Brief: Scan the entries and copy each line where the word "heat" is present.

Material to process:
*****

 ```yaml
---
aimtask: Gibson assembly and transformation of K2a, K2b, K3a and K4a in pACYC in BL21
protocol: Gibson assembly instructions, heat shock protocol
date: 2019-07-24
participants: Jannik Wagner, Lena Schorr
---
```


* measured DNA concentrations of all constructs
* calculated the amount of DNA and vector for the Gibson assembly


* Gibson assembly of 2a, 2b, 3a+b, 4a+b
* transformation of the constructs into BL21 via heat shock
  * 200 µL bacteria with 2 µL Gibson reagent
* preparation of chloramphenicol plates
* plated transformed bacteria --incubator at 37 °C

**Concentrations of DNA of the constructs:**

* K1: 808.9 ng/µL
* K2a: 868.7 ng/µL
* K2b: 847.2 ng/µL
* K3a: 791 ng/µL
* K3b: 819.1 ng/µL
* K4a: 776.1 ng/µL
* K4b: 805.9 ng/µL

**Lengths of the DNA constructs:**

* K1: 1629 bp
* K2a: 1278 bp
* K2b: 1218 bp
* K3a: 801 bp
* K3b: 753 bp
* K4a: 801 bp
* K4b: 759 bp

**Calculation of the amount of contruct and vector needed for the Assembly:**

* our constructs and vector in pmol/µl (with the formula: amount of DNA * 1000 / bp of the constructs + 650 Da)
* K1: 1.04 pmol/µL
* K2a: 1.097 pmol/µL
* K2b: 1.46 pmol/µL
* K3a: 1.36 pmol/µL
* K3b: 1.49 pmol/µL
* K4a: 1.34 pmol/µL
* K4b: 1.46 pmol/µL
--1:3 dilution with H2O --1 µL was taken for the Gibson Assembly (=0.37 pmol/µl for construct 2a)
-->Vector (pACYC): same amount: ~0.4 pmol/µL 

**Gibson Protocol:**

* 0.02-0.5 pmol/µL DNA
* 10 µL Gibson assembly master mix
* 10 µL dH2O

*****

Response below:
protocol: Gibson assembly instructions, heat shock protocol
* transformation of the constructs into BL21 via heat shock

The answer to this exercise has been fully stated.